Give the total number of lines in the data below that include "subsubsection", and nothing else.
━━━━━ Material provided ━━━━━
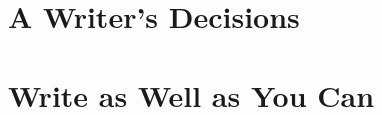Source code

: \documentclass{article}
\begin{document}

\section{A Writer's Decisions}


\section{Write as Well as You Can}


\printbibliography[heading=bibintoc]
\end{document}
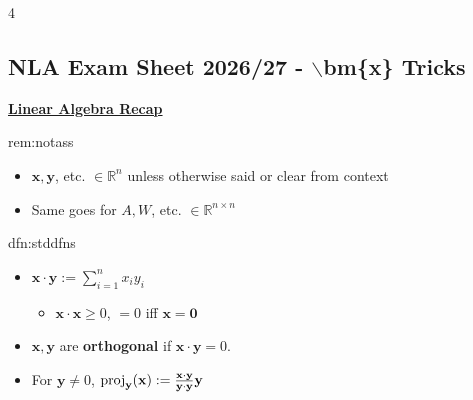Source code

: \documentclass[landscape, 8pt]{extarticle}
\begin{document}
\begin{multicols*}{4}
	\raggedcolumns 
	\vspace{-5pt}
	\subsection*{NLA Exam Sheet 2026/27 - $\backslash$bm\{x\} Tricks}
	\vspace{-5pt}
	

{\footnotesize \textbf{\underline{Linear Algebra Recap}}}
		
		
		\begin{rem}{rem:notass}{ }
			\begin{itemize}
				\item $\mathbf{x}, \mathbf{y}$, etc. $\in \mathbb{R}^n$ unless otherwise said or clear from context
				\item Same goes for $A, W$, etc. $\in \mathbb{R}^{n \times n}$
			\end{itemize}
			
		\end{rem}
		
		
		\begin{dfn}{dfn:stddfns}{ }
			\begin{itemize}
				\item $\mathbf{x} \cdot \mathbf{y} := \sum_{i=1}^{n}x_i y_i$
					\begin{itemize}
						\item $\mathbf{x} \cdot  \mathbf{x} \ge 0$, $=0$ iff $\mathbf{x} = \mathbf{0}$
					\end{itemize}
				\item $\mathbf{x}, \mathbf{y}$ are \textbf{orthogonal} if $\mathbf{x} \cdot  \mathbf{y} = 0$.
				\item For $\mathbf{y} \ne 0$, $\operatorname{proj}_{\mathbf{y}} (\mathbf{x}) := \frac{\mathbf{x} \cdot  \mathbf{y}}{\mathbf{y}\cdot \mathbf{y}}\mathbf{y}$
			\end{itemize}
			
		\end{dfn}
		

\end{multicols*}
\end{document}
━━━━━
━━━━━ Material provided ━━━━━
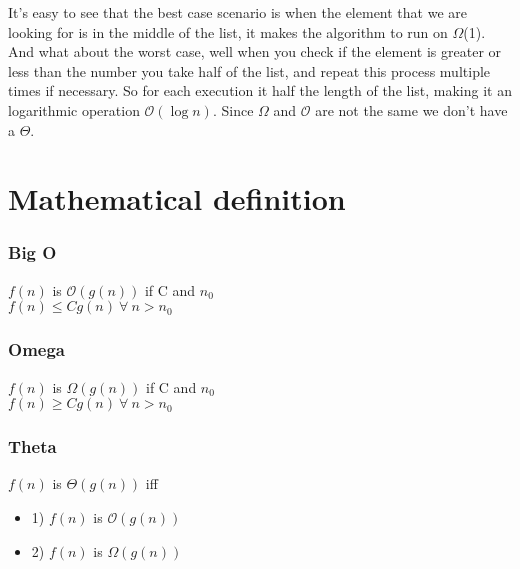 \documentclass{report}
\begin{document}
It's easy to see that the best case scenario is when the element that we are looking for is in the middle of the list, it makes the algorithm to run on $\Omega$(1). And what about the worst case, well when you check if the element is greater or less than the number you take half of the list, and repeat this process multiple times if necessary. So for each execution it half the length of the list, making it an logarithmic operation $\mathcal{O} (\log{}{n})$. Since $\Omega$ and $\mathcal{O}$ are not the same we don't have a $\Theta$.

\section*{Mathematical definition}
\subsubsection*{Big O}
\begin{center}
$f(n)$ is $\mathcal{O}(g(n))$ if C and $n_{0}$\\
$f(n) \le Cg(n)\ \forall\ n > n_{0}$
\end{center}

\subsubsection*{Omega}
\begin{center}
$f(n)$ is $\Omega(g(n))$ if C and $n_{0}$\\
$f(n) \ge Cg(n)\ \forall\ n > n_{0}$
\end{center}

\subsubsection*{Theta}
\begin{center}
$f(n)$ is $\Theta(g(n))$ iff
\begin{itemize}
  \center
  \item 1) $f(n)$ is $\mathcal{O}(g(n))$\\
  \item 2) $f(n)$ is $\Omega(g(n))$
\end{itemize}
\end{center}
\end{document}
━━━━━
━━━━━ Material provided ━━━━━
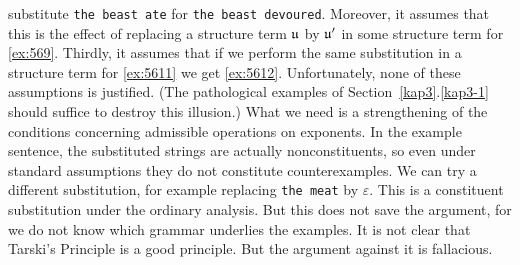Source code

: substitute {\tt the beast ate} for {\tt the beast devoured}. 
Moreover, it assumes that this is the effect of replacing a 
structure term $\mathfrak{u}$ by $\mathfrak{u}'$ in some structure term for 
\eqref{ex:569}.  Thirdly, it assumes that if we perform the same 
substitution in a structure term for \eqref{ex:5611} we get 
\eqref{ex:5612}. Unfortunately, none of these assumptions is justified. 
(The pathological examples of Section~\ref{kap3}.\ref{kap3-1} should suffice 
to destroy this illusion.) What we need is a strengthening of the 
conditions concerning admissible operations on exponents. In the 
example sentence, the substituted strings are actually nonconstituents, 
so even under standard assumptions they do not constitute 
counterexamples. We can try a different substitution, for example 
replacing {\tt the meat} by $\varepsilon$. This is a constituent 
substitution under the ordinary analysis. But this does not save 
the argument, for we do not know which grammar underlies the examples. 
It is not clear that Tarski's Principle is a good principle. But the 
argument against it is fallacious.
━━━━━
→ Task solution
3